Why didn't the Rebels just use an A Wing to kamikaze attack the Death Star's bridge?

Why didn't the Rebels just use an A Wing to kamikaze attack the Death Star's bridge?

Because shields and armor.

Why did the ship crash when the A Wing flew into the bridge?
Don't they have any emergency controls to prevent this shit?

Death Star had multiple command stations deep inside the interior

Because they valued human life and didn't want to sacrifice a single soldier. It doesn't explain why they didn't want to use a droid tho

cause the Death Star has no bridge

Droids are people too bigot
#DroidLivesMatter

But it has the Emperor's Throne Room on the north pole.

Why didn't Yoda just kill that Sith woman in the first episode of Star Wars: The Clone Wars?

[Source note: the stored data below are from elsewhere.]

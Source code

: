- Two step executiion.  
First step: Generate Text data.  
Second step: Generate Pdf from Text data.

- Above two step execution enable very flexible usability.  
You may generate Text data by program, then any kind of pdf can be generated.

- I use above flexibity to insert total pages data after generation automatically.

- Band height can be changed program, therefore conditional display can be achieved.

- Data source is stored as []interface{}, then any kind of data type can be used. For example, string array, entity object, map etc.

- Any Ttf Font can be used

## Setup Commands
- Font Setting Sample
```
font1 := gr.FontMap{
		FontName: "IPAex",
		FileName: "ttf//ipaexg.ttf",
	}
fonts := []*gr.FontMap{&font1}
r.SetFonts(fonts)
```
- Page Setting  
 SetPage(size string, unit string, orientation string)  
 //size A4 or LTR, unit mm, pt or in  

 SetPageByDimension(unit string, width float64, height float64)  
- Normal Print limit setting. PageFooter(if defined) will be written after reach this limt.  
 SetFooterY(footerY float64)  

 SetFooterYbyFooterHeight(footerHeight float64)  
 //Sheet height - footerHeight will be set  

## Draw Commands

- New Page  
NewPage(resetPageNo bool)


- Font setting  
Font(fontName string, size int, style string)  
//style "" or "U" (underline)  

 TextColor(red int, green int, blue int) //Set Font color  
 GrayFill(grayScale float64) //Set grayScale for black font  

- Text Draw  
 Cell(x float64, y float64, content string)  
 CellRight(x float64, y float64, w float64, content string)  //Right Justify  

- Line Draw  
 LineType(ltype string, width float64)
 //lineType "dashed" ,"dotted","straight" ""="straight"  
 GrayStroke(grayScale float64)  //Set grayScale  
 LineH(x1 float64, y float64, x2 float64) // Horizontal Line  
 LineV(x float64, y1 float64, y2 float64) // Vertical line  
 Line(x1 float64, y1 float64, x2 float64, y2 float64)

nice waiting area with pink chairs and hopefully interesting magazines

>those giant dildos

WEW.

Gotta have that high ground

There is no way that this was the only bridge on the ship, even if it was it would be fucking impossible to down the ships shields, Rebel ships relied on their shields not weapons nothing could have destroyed it

why didnt the rebels (or empire) slap a thruster and hyperdrive on an asteroid and ram it into enemy planets

i think building a few of those would have been much cheaper than making 2 death stars

>why did the ship crash when the A-wing hit the bridge

Because they were too late in increasing the forward fire-power.

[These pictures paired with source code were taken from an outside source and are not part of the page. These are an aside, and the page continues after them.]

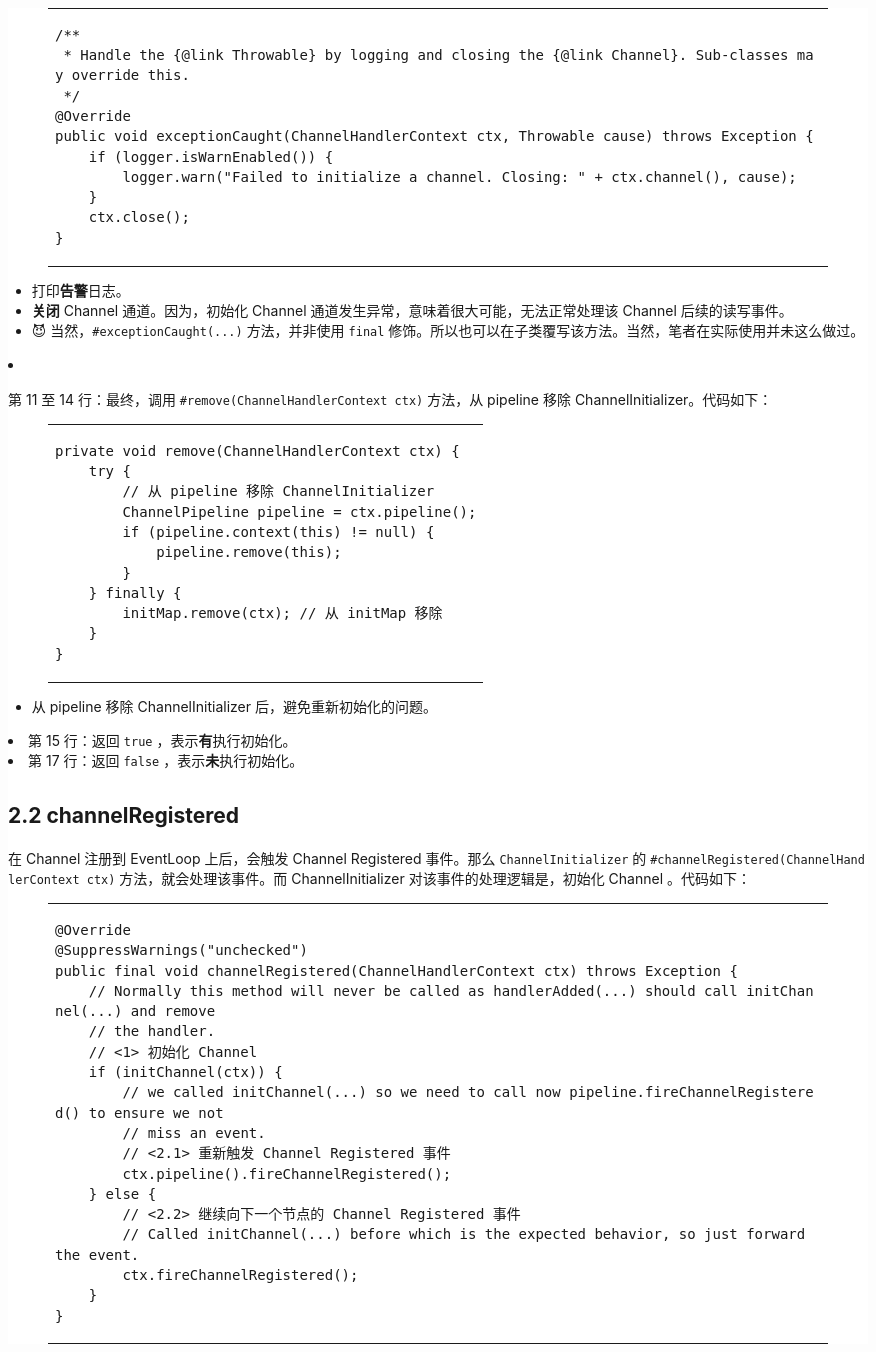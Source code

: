 <figure class="highlight java"><table><tbody><tr><td class="code"><pre><span class="line"><span class="comment">/**</span></span><br><span class="line"><span class="comment"> * Handle the {<span class="doctag">@link</span> Throwable} by logging and closing the {<span class="doctag">@link</span> Channel}. Sub-classes may override this.</span></span><br><span class="line"><span class="comment"> */</span></span><br><span class="line"><span class="meta">@Override</span></span><br><span class="line"><span class="function"><span class="keyword">public</span> <span class="keyword">void</span> <span class="title">exceptionCaught</span><span class="params">(ChannelHandlerContext ctx, Throwable cause)</span> <span class="keyword">throws</span> Exception </span>{</span><br><span class="line">    <span class="keyword">if</span> (logger.isWarnEnabled()) {</span><br><span class="line">        logger.warn(<span class="string">"Failed to initialize a channel. Closing: "</span> + ctx.channel(), cause);</span><br><span class="line">    }</span><br><span class="line">    ctx.close();</span><br><span class="line">}</span><br></pre></td></tr></tbody></table></figure>
<ul>
<li>打印<strong>告警</strong>日志。</li>
<li><strong>关闭</strong> Channel 通道。因为，初始化 Channel 通道发生异常，意味着很大可能，无法正常处理该 Channel 后续的读写事件。</li>
<li>😈 当然，<code>#exceptionCaught(...)</code> 方法，并非使用 <code>final</code> 修饰。所以也可以在子类覆写该方法。当然，笔者在实际使用并未这么做过。</li>
</ul>
</li>
<li><p>第 11 至 14 行：最终，调用 <code>#remove(ChannelHandlerContext ctx)</code> 方法，从 pipeline 移除 ChannelInitializer。代码如下：</p>
<figure class="highlight java"><table><tbody><tr><td class="code"><pre><span class="line"><span class="function"><span class="keyword">private</span> <span class="keyword">void</span> <span class="title">remove</span><span class="params">(ChannelHandlerContext ctx)</span> </span>{</span><br><span class="line">    <span class="keyword">try</span> {</span><br><span class="line">        <span class="comment">// 从 pipeline 移除 ChannelInitializer</span></span><br><span class="line">        ChannelPipeline pipeline = ctx.pipeline();</span><br><span class="line">        <span class="keyword">if</span> (pipeline.context(<span class="keyword">this</span>) != <span class="keyword">null</span>) {</span><br><span class="line">            pipeline.remove(<span class="keyword">this</span>);</span><br><span class="line">        }</span><br><span class="line">    } <span class="keyword">finally</span> {</span><br><span class="line">        initMap.remove(ctx); <span class="comment">// 从 initMap 移除</span></span><br><span class="line">    }</span><br><span class="line">}</span><br></pre></td></tr></tbody></table></figure>
<ul>
<li>从 pipeline 移除 ChannelInitializer 后，避免重新初始化的问题。</li>
</ul>
</li>
<li>第 15 行：返回 <code>true</code> ，表示<strong>有</strong>执行初始化。</li>
<li>第 17 行：返回 <code>false</code> ，表示<strong>未</strong>执行初始化。</li>
</ul>
<h2 id="2-2-channelRegistered"><a href="#2-2-channelRegistered" class="headerlink" title="2.2 channelRegistered"></a>2.2 channelRegistered</h2><p>在 Channel 注册到 EventLoop 上后，会触发 Channel Registered 事件。那么 <code>ChannelInitializer</code> 的 <code>#channelRegistered(ChannelHandlerContext ctx)</code> 方法，就会处理该事件。而 ChannelInitializer 对该事件的处理逻辑是，初始化 Channel 。代码如下：</p>
<figure class="highlight java"><table><tbody><tr><td class="code"><pre><span class="line"><span class="meta">@Override</span></span><br><span class="line"><span class="meta">@SuppressWarnings</span>(<span class="string">"unchecked"</span>)</span><br><span class="line"><span class="function"><span class="keyword">public</span> <span class="keyword">final</span> <span class="keyword">void</span> <span class="title">channelRegistered</span><span class="params">(ChannelHandlerContext ctx)</span> <span class="keyword">throws</span> Exception </span>{</span><br><span class="line">    <span class="comment">// Normally this method will never be called as handlerAdded(...) should call initChannel(...) and remove</span></span><br><span class="line">    <span class="comment">// the handler.</span></span><br><span class="line">    <span class="comment">// &lt;1&gt; 初始化 Channel</span></span><br><span class="line">    <span class="keyword">if</span> (initChannel(ctx)) {</span><br><span class="line">        <span class="comment">// we called initChannel(...) so we need to call now pipeline.fireChannelRegistered() to ensure we not</span></span><br><span class="line">        <span class="comment">// miss an event.</span></span><br><span class="line">        <span class="comment">// &lt;2.1&gt; 重新触发 Channel Registered 事件</span></span><br><span class="line">        ctx.pipeline().fireChannelRegistered();</span><br><span class="line">    } <span class="keyword">else</span> {</span><br><span class="line">        <span class="comment">// &lt;2.2&gt; 继续向下一个节点的 Channel Registered 事件</span></span><br><span class="line">        <span class="comment">// Called initChannel(...) before which is the expected behavior, so just forward the event.</span></span><br><span class="line">        ctx.fireChannelRegistered();</span><br><span class="line">    }</span><br><span class="line">}</span><br></pre></td></tr></tbody></table></figure>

>don't they have safety features?

They do, but the pilot let out an intense scream which became a force energy burst that shorted out the telemetry and the anti-gravity modules in the Executor ship.

Watching this scene again makes it look so dumb. Just a minute before this occurred, two A wings fire 8 shots total at one of the shield generators near the bridge. And it blows up. Then an errant A-wing crashes into the bridge and that somehow disables the entire ship.

WOW. Great job, Imprial engineers. You've really outdone yourself this time.

Why did the emperor leave openings to deadly power sources in his throne room?

>Why didn't you intensify it

RotJ is a minor movie compared to the other two. Not stupidly infuriating like what came before or after the OT, but clearly an inferior product.

he liked the breeze of ionized air

It was that retarded in real life too.

Every WWII naval battle ended with "but then one plane slipped through and dropped one bomb in an unfortunate place and fucked everything"

Happened to the Bismarck, the Prince of Wales, the Repulse, the Lexington, the Akagi, the Kaga, the Soryu, the Hiryu, all of the American battleships at Pearl Harbor, all of the French battleships at Mers-el-Kébir, etc.

Lucas was starting to get lazy by ROTJ. He had his first taste of jew gold and could see that the real money was in merchandise. Filmmaking was just an inconvenience on his journey of becoming a fat toy merchant.

But would a bomb hitting the bridge of a multi-kilometer long starship really cause the whole thing to lose power and fall? There has to be contingencies for that sort of thing happening.

>all of the French battleships at Mers-el-Kébir
It was a fucking fire, not bombers lucky shot.